Peptide receptor radionuclide therapy (PRRT) of patients with somatostatin receptor expressing neuroendocrine neoplasms has shown promising results in clinical trials and a recently published phase III study

Neuroendocrine neoplasms (NENs) arise most frequently in the gastroenteropancreatic system and lungs. These neoplasms originate in scattered endocrine cells of the diffuse neuroendocrine system and are biologically very heterogeneous.

Two groups of NEN behave biologically and clinically distinctively different; the well-differentiated slowly growing neuroendocrine tumours with an excellent to good prognosis and poorly differentiated fast-growing neuroendocrine carcinomas with a poor prognosis.

In addition, the new WHO classification of pancreatic NENs includes the newly created well-differentiated neuroendocrine tumours with a proliferation of up to 50% as neuroendocrine tumour G3.

 In our centre, 2294 patients were screened between 2004 and 2014 by 68Ga somatostatin receptor (SSTR) PET/CT. Intention to treat analysis included 1048 patients, who received at least one cycle of 90Yttrium or 177Lutetium-based PRRT. Progression-free survival was determined by 68Ga SSTR-PET/CT and EORTC response criteria. Adverse events were defined by CTCAE criteria.

Overall survival (95% confidence interval) of all patients was 51 months (47.0-54.9) and differed significantly according to the radionuclide, grading, previous therapies, primary site and functionality. Progression, free survival (based on PET/CT) of all patients, was 19 months (16.9-21), which was significantly influenced by radionuclide, grading, and origin of neuroendocrine neoplasm.

Progression-free survival after initial progression and first and second resumption of PRRT after therapy-free intervals of more than six months were 11 months (9.4-12.5) and eight months (6.4-9.5), respectively. Myelodysplastic syndrome or leukaemia developed in 22 patients (2.1%) and five patients required hemodialysis after treatment, other adverse events were rare.

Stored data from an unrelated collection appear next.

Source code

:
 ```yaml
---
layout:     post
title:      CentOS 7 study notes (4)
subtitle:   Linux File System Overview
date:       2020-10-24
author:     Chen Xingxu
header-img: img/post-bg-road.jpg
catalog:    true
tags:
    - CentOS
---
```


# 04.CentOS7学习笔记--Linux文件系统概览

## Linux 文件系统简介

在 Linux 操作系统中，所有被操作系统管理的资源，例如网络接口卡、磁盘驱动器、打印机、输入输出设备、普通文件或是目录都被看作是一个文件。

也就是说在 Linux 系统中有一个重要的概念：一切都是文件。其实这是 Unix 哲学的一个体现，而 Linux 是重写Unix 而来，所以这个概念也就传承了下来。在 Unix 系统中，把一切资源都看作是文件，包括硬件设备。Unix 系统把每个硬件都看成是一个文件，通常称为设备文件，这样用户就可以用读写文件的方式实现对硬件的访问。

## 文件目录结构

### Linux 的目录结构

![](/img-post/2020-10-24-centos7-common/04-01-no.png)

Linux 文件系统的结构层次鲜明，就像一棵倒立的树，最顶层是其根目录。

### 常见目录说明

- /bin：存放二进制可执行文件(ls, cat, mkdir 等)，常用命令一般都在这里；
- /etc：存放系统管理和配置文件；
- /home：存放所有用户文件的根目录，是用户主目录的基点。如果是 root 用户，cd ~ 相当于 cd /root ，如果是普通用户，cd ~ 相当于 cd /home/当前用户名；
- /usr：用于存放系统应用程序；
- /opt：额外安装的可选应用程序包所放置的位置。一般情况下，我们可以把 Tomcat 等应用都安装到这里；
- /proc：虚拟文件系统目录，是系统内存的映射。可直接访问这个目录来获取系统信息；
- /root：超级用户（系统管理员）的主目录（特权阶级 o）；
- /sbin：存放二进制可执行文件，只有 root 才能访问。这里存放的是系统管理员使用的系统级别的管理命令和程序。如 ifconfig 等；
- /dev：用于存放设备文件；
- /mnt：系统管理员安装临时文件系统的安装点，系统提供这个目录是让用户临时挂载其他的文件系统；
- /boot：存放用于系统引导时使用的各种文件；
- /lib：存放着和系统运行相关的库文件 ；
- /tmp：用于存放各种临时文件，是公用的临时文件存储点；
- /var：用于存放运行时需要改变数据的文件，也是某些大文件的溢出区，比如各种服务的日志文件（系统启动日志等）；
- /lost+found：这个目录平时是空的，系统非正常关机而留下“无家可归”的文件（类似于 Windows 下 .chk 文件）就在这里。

PRRT is effective and overall survival is favourable in patients with neuroendocrine neoplasms depending on the radionuclide used for therapy, grading and origin of the neuroendocrine neoplasm which is not exactly mirrored in progression-free survival as determined by highly sensitive 68Ga somatostatin receptor PET/CT using EORTC criteria for determining response to therapy.

Treatment of patients with NENs by PRRT has demonstrated favourable and clinical significant median OS and PFS with minimal acceptable side effects, observed during a treatment period of a decade. Follow-up by somatostatin receptor PET/CT is feasible and effective, however, progression documented by this sensitive method should be always evaluated in clinical context.